My heart starts going, and it isnae what's waiting at the end of the drive down there, or three nights with no sleep in the cells. It's not the policeman smirking at me in his mirror. It's a winged cat — with one red eye and a terrible smile.
Turn around and gaze back. That's what the monk sent me, drawn on a bit of cardboard he'd ripped off a cereal box. One winged cat, in pencil — no note. He sent it from the nuthouse. Helen's gonnae make me go and meet him, as soon as she gets back.
Look at it. A real stone winged cat! It's stunning. His wings would be a couple of meters wide if he unfolded them, and there's yellow lichen furring his shoulders. I'll draw him, later, alongside my two-headed flying kitten, and a troop of snails on acid — wearing top hats, with spirally eyes and jaggy fucking teeth. A sign for the Panopticon is nestled in trees with conkers hanging off them. A leafy arc dapples light onto the road; it flickers across my face, and in the car window my eyes flash amber, then dull. The Panopticon looms in a big crescent at the end of a long driveway. It's four floors high, two turrets on either side and a peak in the middle — that'll be where the watchtower is.
"They'll not be scared of you in there," the policewoman says. She undoes the chain from her belt to my cuffs. I scratch under my ponytail, then my leg, I've one of those wandering itches that won't settle. There is birdsong. The smell of wet grass filters in the window — bark swollen by rain, mulch, autumn, a faint wisp of wood fire. The car pulls away from the leafy canopy into a sudden glare of sun- light and the policeman snaps his sun visor down, but he doesnae need tae, clouds are already racing down from behind the hills. A light drizzle glitters in the sun. There'll be a rainbow after this.
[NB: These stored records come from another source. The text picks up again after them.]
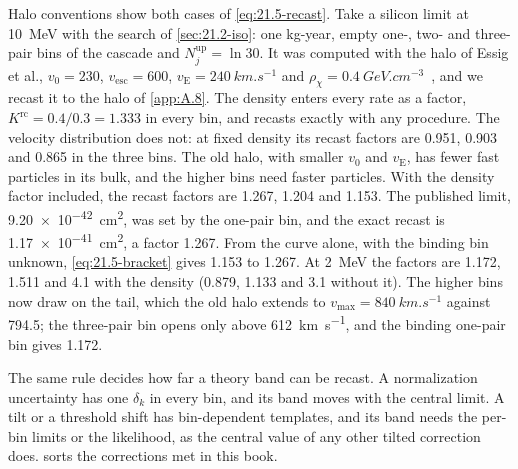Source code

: Halo conventions show both cases of \cref{eq:21.5-recast}. Take a silicon limit at \SI{10}{MeV} with the search of \cref{sec:21.2-iso}: one kg-year, empty one-, two- and three-pair bins of the cascade and $N_j^{\mathrm{up}} = \ln 30$. It was computed with the halo of Essig et al., $v_0 = 230$, $v_{\mathrm{esc}} = 600$, $v_{\mathrm{E}} = \SI{240}{km.s^{-1}}$ and $\rho_\chi = \SI{0.4}{GeV.cm^{-3}}$~\cite[App.~B]{essig2016direct}, and we recast it to the halo of \cref{app:A.8}. The density enters every rate as a factor, $K^{\mathrm{rc}} = 0.4/0.3 = 1.333$ in every bin, and recasts exactly with any procedure. The velocity distribution does not: at fixed density its recast factors are 0.951, 0.903 and 0.865 in the three bins. The old halo, with smaller $v_0$ and $v_{\mathrm{E}}$, has fewer fast particles in its bulk, and the higher bins need faster particles. With the density factor included, the recast factors are 1.267, 1.204 and 1.153. The published limit, \SI{9.20e-42}{cm^2}, was set by the one-pair bin, and the exact recast is \SI{1.17e-41}{cm^2}, a factor 1.267. From the curve alone, with the binding bin unknown, \cref{eq:21.5-bracket} gives 1.153 to 1.267. At \SI{2}{MeV} the factors are 1.172, 1.511 and 4.1 with the density (0.879, 1.133 and 3.1 without it). The higher bins now draw on the tail, which the old halo extends to $v_{\mathrm{max}} = \SI{840}{km.s^{-1}}$ against 794.5; the three-pair bin opens only above \SI{612}{km.s^{-1}}, and the binding one-pair bin gives 1.172.

The same rule decides how far a theory band can be recast. A normalization uncertainty has one $\delta_k$ in every bin, and its band moves with the central limit. A tilt or a threshold shift has bin-dependent templates, and its band needs the per-bin limits or the likelihood, as the central value of any other tilted correction does.  sorts the corrections met in this book.

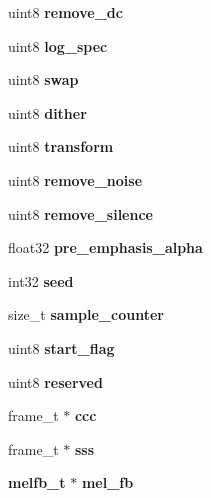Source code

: \begin{DoxyCompactItemize}
\item 
uint8 {\bfseries remove\-\_\-dc}\label{structfe__s_ac575bed8a61105f4302bd27246d4c33d}

\item 
uint8 {\bfseries log\-\_\-spec}\label{structfe__s_a7d3d6513ae6b60632d14c1e1d5dfe891}

\item 
uint8 {\bfseries swap}\label{structfe__s_ab08200d2bfc6d868536d802501525179}

\item 
uint8 {\bfseries dither}\label{structfe__s_abd7b32a70dc6512134e39dd54d160689}

\item 
uint8 {\bfseries transform}\label{structfe__s_a49f2e495d938acaf5c918059e99854e2}

\item 
uint8 {\bfseries remove\-\_\-noise}\label{structfe__s_a254fc94d7868163fba6f2d8826d60fa6}

\item 
uint8 {\bfseries remove\-\_\-silence}\label{structfe__s_a8479b916c411d6d0140bf4a16eb83437}

\item 
float32 {\bfseries pre\-\_\-emphasis\-\_\-alpha}\label{structfe__s_aa7dc496e33955b7f06f83715c05ded8e}

\item 
int32 {\bfseries seed}\label{structfe__s_a0f42573b9f0ce0247181c5dd79e16b67}

\item 
size\-\_\-t {\bfseries sample\-\_\-counter}\label{structfe__s_a40c006f7494fdad56833d5fd7ccf6904}

\item 
uint8 {\bfseries start\-\_\-flag}\label{structfe__s_aa05ae3633c2b33e77a7b8b90e769176b}

\item 
uint8 {\bfseries reserved}\label{structfe__s_a18670c79bc0cd9848fdf4711c5094542}

\item 
frame\-\_\-t $\ast$ {\bfseries ccc}\label{structfe__s_afc472de43bd747de659dd57bc9a74fae}

\item 
frame\-\_\-t $\ast$ {\bfseries sss}\label{structfe__s_a6525c59397073d363e1844c28746fcb9}

\item 
{\bf melfb\-\_\-t} $\ast$ {\bfseries mel\-\_\-fb}\label{structfe__s_ae5a054dbac5e32cf028b6d6d4c9391bd}


\end{DoxyCompactItemize}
Files marked a. Hendricks: Section 14 (372.1) are stacked on the front seat. My knees are itchy now. Funny things, knees, knobbly hunks of bone. The car stops outside a sign for the main entrance beside six shan cars and a minibus with Midlothian Social Work department emblazoned on the side. I fucking hate traveling in those things. Windows are open on the third floor but only about six inches — they'll have safety locks on, so they dinnae get jumpers. Three girls hang out, although only their heads and arms fit through. They're all smoking, and giggling to each other.